- **BRIEF**: Where a line of the material contains the string "ready", copy that line.
Start of GIVEN DATA
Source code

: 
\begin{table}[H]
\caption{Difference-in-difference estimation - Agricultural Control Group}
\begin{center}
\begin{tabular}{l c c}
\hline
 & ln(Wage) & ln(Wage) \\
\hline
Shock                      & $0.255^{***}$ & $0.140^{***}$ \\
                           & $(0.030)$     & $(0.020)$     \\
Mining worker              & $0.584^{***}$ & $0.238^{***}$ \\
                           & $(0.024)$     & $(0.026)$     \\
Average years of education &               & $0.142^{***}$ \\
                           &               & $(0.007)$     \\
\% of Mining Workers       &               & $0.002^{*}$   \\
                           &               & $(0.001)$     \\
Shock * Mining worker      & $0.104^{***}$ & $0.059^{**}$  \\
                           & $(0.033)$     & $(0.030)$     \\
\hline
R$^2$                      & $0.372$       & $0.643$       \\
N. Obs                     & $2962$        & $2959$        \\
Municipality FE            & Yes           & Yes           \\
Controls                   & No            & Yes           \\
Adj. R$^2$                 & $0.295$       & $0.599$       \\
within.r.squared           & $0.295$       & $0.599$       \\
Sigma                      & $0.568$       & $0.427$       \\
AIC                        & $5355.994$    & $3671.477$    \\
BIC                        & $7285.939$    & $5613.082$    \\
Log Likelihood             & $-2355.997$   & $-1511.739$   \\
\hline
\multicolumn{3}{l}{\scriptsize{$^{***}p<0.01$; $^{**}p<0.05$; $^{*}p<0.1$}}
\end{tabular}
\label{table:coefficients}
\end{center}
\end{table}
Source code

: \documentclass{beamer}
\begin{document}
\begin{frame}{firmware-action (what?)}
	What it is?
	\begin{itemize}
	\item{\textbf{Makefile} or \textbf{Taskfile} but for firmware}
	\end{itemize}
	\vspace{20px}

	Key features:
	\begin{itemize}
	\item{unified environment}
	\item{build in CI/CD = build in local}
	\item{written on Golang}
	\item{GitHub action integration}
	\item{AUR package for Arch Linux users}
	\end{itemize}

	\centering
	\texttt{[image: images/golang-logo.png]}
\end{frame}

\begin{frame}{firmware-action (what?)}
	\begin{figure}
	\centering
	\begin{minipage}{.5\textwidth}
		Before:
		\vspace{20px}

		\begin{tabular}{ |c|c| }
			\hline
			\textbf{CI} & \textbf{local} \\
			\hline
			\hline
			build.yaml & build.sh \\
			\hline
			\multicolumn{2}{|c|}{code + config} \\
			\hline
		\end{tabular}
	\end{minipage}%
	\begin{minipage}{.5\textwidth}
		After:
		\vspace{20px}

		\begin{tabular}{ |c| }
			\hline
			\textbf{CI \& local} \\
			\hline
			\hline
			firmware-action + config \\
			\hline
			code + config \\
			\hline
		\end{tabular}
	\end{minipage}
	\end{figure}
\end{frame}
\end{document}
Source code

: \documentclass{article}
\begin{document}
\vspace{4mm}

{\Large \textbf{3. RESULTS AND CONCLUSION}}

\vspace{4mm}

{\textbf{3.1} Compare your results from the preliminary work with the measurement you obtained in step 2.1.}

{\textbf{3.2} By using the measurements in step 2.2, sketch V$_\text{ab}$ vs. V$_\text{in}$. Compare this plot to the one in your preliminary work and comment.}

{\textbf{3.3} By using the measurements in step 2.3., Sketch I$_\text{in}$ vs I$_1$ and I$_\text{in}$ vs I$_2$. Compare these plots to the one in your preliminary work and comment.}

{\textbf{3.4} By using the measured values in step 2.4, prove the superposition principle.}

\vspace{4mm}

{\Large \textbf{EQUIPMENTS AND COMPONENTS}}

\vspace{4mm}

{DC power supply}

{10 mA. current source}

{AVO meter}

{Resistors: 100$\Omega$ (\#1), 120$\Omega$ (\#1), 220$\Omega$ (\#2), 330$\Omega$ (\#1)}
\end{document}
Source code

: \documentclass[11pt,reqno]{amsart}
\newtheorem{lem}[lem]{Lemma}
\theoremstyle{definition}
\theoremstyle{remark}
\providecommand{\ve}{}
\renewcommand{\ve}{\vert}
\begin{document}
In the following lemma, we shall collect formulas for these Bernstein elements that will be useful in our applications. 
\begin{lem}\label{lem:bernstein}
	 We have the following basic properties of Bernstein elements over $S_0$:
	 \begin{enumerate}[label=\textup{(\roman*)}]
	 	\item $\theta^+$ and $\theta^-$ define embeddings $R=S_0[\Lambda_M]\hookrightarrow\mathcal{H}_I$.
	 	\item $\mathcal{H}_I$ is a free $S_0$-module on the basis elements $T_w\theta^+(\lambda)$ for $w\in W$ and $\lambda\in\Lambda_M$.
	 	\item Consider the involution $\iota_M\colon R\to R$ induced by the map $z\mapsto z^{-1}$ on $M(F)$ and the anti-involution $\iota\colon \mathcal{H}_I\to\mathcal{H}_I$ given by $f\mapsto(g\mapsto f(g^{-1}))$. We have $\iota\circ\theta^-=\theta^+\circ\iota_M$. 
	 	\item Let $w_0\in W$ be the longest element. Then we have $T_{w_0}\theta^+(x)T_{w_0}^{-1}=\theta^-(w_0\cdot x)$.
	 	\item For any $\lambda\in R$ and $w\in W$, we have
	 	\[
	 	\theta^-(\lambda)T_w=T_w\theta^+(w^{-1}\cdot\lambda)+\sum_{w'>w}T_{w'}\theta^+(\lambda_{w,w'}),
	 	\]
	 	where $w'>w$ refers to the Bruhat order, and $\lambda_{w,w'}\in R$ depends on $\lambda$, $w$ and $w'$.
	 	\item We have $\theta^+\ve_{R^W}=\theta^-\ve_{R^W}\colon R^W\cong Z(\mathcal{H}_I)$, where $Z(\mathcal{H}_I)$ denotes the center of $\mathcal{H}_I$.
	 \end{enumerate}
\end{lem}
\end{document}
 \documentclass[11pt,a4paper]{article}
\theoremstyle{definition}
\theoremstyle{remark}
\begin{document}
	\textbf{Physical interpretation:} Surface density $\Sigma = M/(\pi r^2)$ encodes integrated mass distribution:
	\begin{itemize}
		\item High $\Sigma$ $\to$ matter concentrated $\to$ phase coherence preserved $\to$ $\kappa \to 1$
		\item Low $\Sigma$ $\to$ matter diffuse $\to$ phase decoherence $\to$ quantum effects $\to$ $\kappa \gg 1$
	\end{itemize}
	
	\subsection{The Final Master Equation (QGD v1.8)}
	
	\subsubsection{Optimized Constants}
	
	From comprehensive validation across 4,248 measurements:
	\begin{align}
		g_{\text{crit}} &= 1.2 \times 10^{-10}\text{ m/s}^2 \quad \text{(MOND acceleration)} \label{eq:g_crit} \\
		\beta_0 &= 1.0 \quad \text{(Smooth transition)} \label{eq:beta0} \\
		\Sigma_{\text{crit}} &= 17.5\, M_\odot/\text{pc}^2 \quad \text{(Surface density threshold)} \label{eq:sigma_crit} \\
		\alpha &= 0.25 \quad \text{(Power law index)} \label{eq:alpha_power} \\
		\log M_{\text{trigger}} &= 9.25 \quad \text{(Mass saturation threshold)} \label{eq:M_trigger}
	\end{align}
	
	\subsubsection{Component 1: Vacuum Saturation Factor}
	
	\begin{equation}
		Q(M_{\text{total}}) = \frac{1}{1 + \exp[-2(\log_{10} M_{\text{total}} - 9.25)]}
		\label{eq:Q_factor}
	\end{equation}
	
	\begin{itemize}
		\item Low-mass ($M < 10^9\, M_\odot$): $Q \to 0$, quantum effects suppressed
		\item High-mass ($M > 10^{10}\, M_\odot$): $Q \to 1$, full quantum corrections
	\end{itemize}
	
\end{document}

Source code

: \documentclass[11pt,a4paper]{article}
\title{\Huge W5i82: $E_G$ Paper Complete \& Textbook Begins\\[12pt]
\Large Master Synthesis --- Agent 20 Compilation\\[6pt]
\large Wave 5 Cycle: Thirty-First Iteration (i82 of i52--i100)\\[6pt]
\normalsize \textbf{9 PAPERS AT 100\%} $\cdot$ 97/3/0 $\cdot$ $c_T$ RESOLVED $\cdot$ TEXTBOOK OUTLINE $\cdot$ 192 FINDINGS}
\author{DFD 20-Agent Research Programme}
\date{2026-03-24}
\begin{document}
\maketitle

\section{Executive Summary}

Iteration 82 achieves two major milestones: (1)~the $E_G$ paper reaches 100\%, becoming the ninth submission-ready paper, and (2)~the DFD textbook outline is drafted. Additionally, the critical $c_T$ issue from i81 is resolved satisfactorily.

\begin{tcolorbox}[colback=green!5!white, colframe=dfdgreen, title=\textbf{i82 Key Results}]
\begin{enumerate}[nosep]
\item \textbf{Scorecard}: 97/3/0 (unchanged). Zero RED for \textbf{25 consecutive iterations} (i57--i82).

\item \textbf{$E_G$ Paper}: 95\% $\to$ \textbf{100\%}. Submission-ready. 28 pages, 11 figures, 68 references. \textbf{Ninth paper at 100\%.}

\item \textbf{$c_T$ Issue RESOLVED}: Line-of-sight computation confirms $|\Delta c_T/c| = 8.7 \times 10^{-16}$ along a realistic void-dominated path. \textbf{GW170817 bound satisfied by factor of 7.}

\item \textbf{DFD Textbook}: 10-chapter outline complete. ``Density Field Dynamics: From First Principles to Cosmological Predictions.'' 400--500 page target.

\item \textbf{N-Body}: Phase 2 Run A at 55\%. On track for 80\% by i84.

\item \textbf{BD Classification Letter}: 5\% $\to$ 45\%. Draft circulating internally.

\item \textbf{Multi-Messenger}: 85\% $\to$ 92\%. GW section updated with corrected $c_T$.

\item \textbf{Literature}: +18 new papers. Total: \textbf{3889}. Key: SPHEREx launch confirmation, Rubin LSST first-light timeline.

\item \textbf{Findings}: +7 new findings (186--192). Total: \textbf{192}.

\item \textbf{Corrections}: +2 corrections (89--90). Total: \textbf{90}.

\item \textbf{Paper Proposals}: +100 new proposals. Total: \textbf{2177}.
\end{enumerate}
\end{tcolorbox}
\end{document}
End of GIVEN DATA
- **SOLUTION TO THE EXERCISE**:
Iteration 82 achieves two major milestones: (1)~the $E_G$ paper reaches 100\%, becoming the ninth submission-ready paper, and (2)~the DFD textbook outline is drafted. Additionally, the critical $c_T$ issue from i81 is resolved satisfactorily.
\item \textbf{$E_G$ Paper}: 95\% $\to$ \textbf{100\%}. Submission-ready. 28 pages, 11 figures, 68 references. \textbf{Ninth paper at 100\%.}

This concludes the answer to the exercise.